Menindaklanjuti Keputusan Gubernur Nusa Tenggara Barat Nomor 523-255 tahun 2021 tentang Rencana Aksi Daerah Konservasi Hiu Paus tahun 2021-2025 dan Keputusan Direktur Jenderal Pengelolaan Ruang Laut Nomor 41 tahun 2022 tentang Petunjuk Teknis Pelaksanaan Wisata Hiu Paus, difasilitasi oleh Yayasan Konservasi Indonesia (YKI) bersama Dinas Kelautan dan Perikanan (Dislutkan) NTB melaksanakan kegiatan sosialisasi dan bimbingan teknis pelaksanaan wisata hiu paus di Teluk Saleh serta implementasi hasil kajian awal daya dukung wisata hiu paus berbasis bagan di teluk saleh.

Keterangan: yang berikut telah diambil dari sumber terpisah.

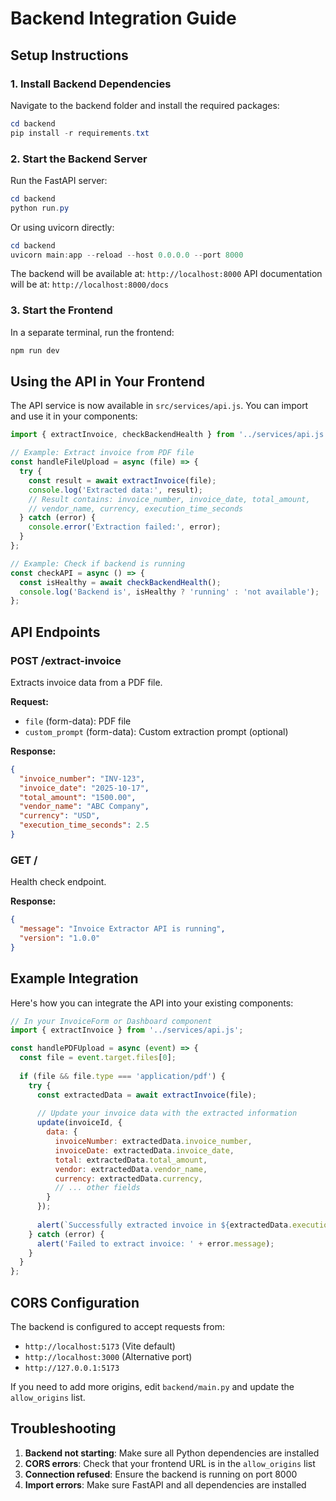 # Backend Integration Guide

## Setup Instructions

### 1. Install Backend Dependencies

Navigate to the backend folder and install the required packages:

```powershell
cd backend
pip install -r requirements.txt
```

### 2. Start the Backend Server

Run the FastAPI server:

```powershell
cd backend
python run.py
```

Or using uvicorn directly:

```powershell
cd backend
uvicorn main:app --reload --host 0.0.0.0 --port 8000
```

The backend will be available at: `http://localhost:8000`
API documentation will be at: `http://localhost:8000/docs`

### 3. Start the Frontend

In a separate terminal, run the frontend:

```powershell
npm run dev
```

## Using the API in Your Frontend

The API service is now available in `src/services/api.js`. You can import and use it in your components:

```javascript
import { extractInvoice, checkBackendHealth } from '../services/api.js';

// Example: Extract invoice from PDF file
const handleFileUpload = async (file) => {
  try {
    const result = await extractInvoice(file);
    console.log('Extracted data:', result);
    // Result contains: invoice_number, invoice_date, total_amount, 
    // vendor_name, currency, execution_time_seconds
  } catch (error) {
    console.error('Extraction failed:', error);
  }
};

// Example: Check if backend is running
const checkAPI = async () => {
  const isHealthy = await checkBackendHealth();
  console.log('Backend is', isHealthy ? 'running' : 'not available');
};
```

## API Endpoints

### POST /extract-invoice
Extracts invoice data from a PDF file.

**Request:**
- `file` (form-data): PDF file
- `custom_prompt` (form-data): Custom extraction prompt (optional)

**Response:**
```json
{
  "invoice_number": "INV-123",
  "invoice_date": "2025-10-17",
  "total_amount": "1500.00",
  "vendor_name": "ABC Company",
  "currency": "USD",
  "execution_time_seconds": 2.5
}
```

### GET /
Health check endpoint.

**Response:**
```json
{
  "message": "Invoice Extractor API is running",
  "version": "1.0.0"
}
```

## Example Integration

Here's how you can integrate the API into your existing components:

```javascript
// In your InvoiceForm or Dashboard component
import { extractInvoice } from '../services/api.js';

const handlePDFUpload = async (event) => {
  const file = event.target.files[0];
  
  if (file && file.type === 'application/pdf') {
    try {
      const extractedData = await extractInvoice(file);
      
      // Update your invoice data with the extracted information
      update(invoiceId, {
        data: {
          invoiceNumber: extractedData.invoice_number,
          invoiceDate: extractedData.invoice_date,
          total: extractedData.total_amount,
          vendor: extractedData.vendor_name,
          currency: extractedData.currency,
          // ... other fields
        }
      });
      
      alert(`Successfully extracted invoice in ${extractedData.execution_time_seconds}s`);
    } catch (error) {
      alert('Failed to extract invoice: ' + error.message);
    }
  }
};
```

## CORS Configuration

The backend is configured to accept requests from:
- `http://localhost:5173` (Vite default)
- `http://localhost:3000` (Alternative port)
- `http://127.0.0.1:5173`

If you need to add more origins, edit `backend/main.py` and update the `allow_origins` list.

## Troubleshooting

1. **Backend not starting**: Make sure all Python dependencies are installed
2. **CORS errors**: Check that your frontend URL is in the `allow_origins` list
3. **Connection refused**: Ensure the backend is running on port 8000
4. **Import errors**: Make sure FastAPI and all dependencies are installed
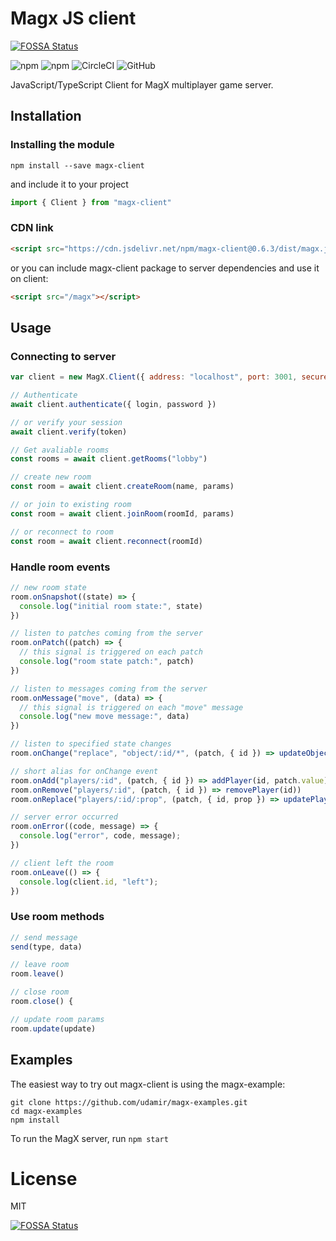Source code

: # Magx JS client
[![FOSSA Status](https://app.fossa.com/api/projects/git%2Bgithub.com%2Fudamir%2Fmagx-client.svg?type=shield)](https://app.fossa.com/projects/git%2Bgithub.com%2Fudamir%2Fmagx-client?ref=badge_shield)

<img alt="npm" src="https://img.shields.io/npm/v/magx-client"> <img alt="npm" src="https://img.shields.io/npm/dm/magx-client?label=npm"> <img alt="CircleCI" src="https://img.shields.io/circleci/build/github/udamir/magx-client?token=71d65bfb5432f9a6e372fd71a8edfe7e733b693f"> <img alt="GitHub" src="https://img.shields.io/github/license/udamir/magx-client">


JavaScript/TypeScript Client for MagX multiplayer game server.

## Installation

### Installing the module
```
npm install --save magx-client
```
and include it to your project
```ts
import { Client } from "magx-client"
```


### CDN link

```html
<script src="https://cdn.jsdelivr.net/npm/magx-client@0.6.3/dist/magx.js"></script>
```

or you can include magx-client package to server dependencies and use it on client:

```html
<script src="/magx"></script>
```

## Usage

### Connecting to server
```js
var client = new MagX.Client({ address: "localhost", port: 3001, secure: true })

// Authenticate
await client.authenticate({ login, password })

// or verify your session
await client.verify(token)

// Get avaliable rooms
const rooms = await client.getRooms("lobby")

// create new room
const room = await client.createRoom(name, params)

// or join to existing room
const room = await client.joinRoom(roomId, params)

// or reconnect to room
const room = await client.reconnect(roomId)
```

### Handle room events
```js
// new room state
room.onSnapshot((state) => {
  console.log("initial room state:", state)
})

// listen to patches coming from the server
room.onPatch((patch) => {
  // this signal is triggered on each patch
  console.log("room state patch:", patch)
})

// listen to messages coming from the server
room.onMessage("move", (data) => {
  // this signal is triggered on each "move" message
  console.log("new move message:", data)
})

// listen to specified state changes
room.onChange("replace", "object/:id/*", (patch, { id }) => updateObject(id, patch))

// short alias for onChange event
room.onAdd("players/:id", (patch, { id }) => addPlayer(id, patch.value)
room.onRemove("players/:id", (patch, { id }) => removePlayer(id))
room.onReplace("players/:id/:prop", (patch, { id, prop }) => updatePlayer(id, prop, patch.value))

// server error occurred
room.onError((code, message) => {
  console.log("error", code, message);
})

// client left the room
room.onLeave(() => {
  console.log(client.id, "left");
})
```

### Use room methods
```js
// send message
send(type, data)

// leave room
room.leave()

// close room
room.close() {

// update room params
room.update(update)
```

## Examples

The easiest way to try out magx-client is using the magx-example:
```
git clone https://github.com/udamir/magx-examples.git
cd magx-examples
npm install
```
To run the MagX server, run ```npm start```

# License
MIT


[![FOSSA Status](https://app.fossa.com/api/projects/git%2Bgithub.com%2Fudamir%2Fmagx-client.svg?type=large)](https://app.fossa.com/projects/git%2Bgithub.com%2Fudamir%2Fmagx-client?ref=badge_large)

Kegiatan dilaksanakan selama 3 hari, Selasa hingga Kamis, 16-18 Mei 2023, Hari pertama kegiatan dilaksanakan di Hotel Grand Samota Sumbawa, dihadiri oleh Sekretaris Dislutkan NTB, Kepala Bidang P2SDP3K Dislutkan NTB, Kepala BPSDKP Wilayah Sumbawa-Sumbawa Barat, Pejabat Fungsional Pengawas Perikanan dan PELP, Polsus PWP3K dan Staf Dislutkan NTB serta dihadiri oleh Kadislutkan Sumbawa, Koordinataor BPSPL Denpasar Wilker NTB, Bappeda Sumbawa, Dinas Pariwisata Sumbawa, Universitas Teknologi Sumbawa, Universitas Samawa, NGO dan Pelaku Wisata.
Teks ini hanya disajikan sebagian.